Bing il motore non motore
30/06/2009 inserito da LUCIANO IOLLO
Trascorso un mese dal lancio di Bing, il nuovo motore di ricerca targato Microsoft, non ne sono evidenti le caratteristiche in quanto in Italia è ancora pubblicata una versione depotenziata.
Sono note le novità in termini di censura - probabilmente di natura promozionale da parte di Microsoft - per le quali il motore restituisce una valanga di porno senza alcuna forma di filtro.
Prima di passare all'analisi dei dettagli, mi sembra particolarmente evidente la strategia adottata nel lancio. Molto banalmente Bing si pone, finalmente direi, nell'ottica del challenger, smettendo di comportarsi da follower.
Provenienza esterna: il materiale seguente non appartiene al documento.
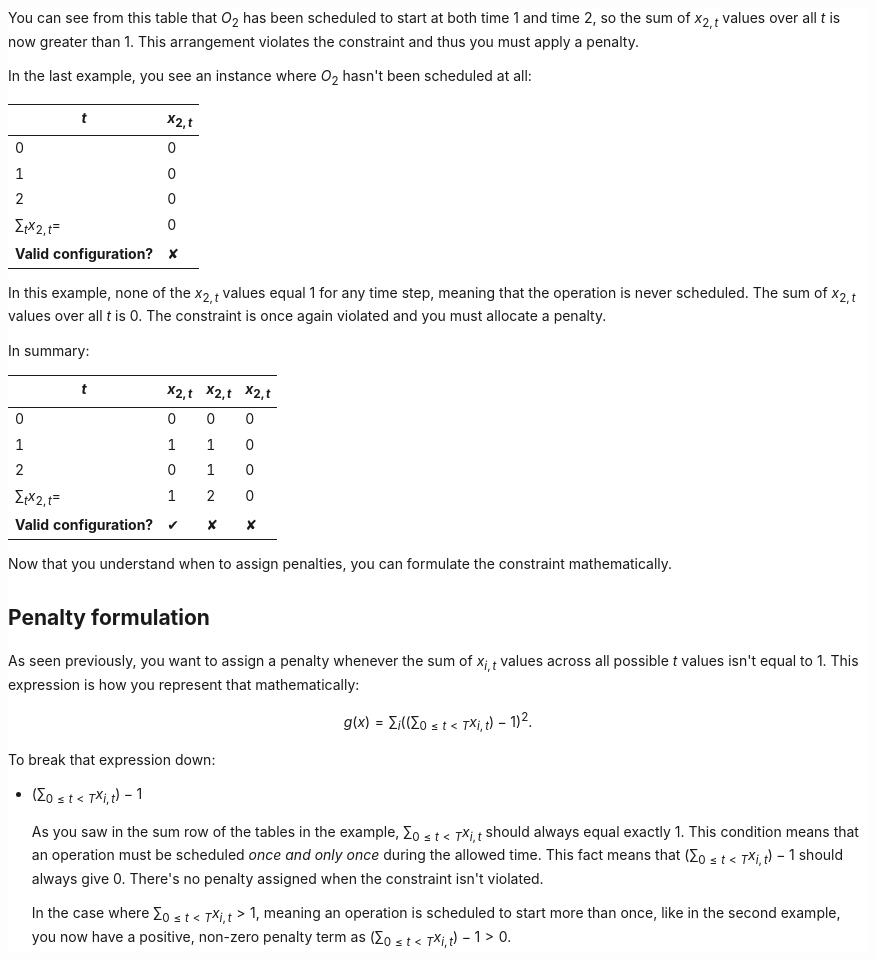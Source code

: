 You can see from this table that $O_{2}$ has been scheduled to start at both time 1 and time 2, so the sum of $x_{2,t}$ values over all $t$ is now greater than 1. This arrangement violates the constraint and thus you must apply a penalty.

In the last example, you see an instance where $O_{2}$ hasn't been scheduled at all:

|$t$|$x_{2,t}$|
|---|---|
|0|0|
|1|0|
|2|0|
|$\sum_t {x_{2,t}} =$|0|
|**Valid configuration?**|✘|

In this example, none of the $x_{2,t}$ values equal 1 for any time step, meaning that the operation is never scheduled. The sum of $x_{2,t}$ values over all $t$ is 0. The constraint is once again violated and you must allocate a penalty.

In summary:

|$t$|$x_{2,t}$|$x_{2,t}$|$x_{2,t}$|
|---|---|---|---|
|0|0|0|0|
|1|1|1|0|
|2|0|1|0|
|$\sum_t {x_{2,t}} =$|1|2|0|
|**Valid configuration?**|✔|✘|✘|

Now that you understand when to assign penalties, you can formulate the constraint mathematically.

## Penalty formulation

As seen previously, you want to assign a penalty whenever the sum of $x_{i,t}$ values across all possible $t$ values isn't equal to 1. This expression is how you represent that mathematically:

$$g(x) = \sum_{i} \left(\left(\sum_{0\leq t < T} x_{i,t}\right) - 1\right)^2.$$

To break that expression down:

- $\left(\sum_{0\leq t < T} x_{i,t}\right) - 1$

  As you saw in the sum row of the tables in the example, $\sum_{0\leq t < T} x_{i,t}$ should always equal exactly 1. This condition means that an operation must be scheduled *once and only once* during the allowed time. This fact means that $\left(\sum_{0\leq t < T} x_{i,t}\right) - 1$ should always give 0. There's no penalty assigned when the constraint isn't violated.

  In the case where $\sum_{0\leq t < T} x_{i,t} > 1$, meaning an operation is scheduled to start more than once, like in the second example, you now have a positive, non-zero penalty term as $\left(\sum_{0\leq t < T} x_{i,t}\right) - 1 > 0$.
Come tale tenta di cambiare le regole del gioco su ogni fronte, dall'immagine alle funzionalità. O almeno è quanto si propone di fare.
Bing adotta un'interfaccia legata all'immagine, con sfondi fotografici forti, in netta controtendenza allo stile minimalista, sempre è solo grafico di big G.
La seconda caratteristica, almeno in ordine di popolarità, consiste nella leggerezza con la quale Bing fa superare i limiti della censura e ne ho già parlato.
La cosa che risulta più semplice percepire è l'uso spinto delle tecnologie Ajax, con la quali si può osservare la preview di un video semplicemente passandoci il mouse sopra, o il magnifier delle thumbnails delle immagini nella sezione relativa.
Infine, il cavallo di battaglia delle informazioni di lancio, Bing si propone come un motore decisionale, ovvero non orientato ai fattori legati alla popolarità (in parole povere al numero e qualità di link inbound) ma al contesto ed alla pertinenza.
Sono due le considerazioni da fare sul nuovo motore. La prima è legata alla poca sostanza. Da un colosso come Microsoft francamente mi aspettavo maggiore innovazione. Le funzionalità elencate non sono particolarmente innovative, ed il leader ci metterà poco ad integrare quelle pochissime cose che vale la pena di assorbire.
La seconda critica è di tipo concettuale: il fattore decisionale di un motore di ricerca è la cresta dell'onda del settore. Se vogliono spingere più in là il confine del motore decisionale, Bing sarà il primo che smetterà di essere un motore di ricerca e finirà con l'essere qualcos'altro.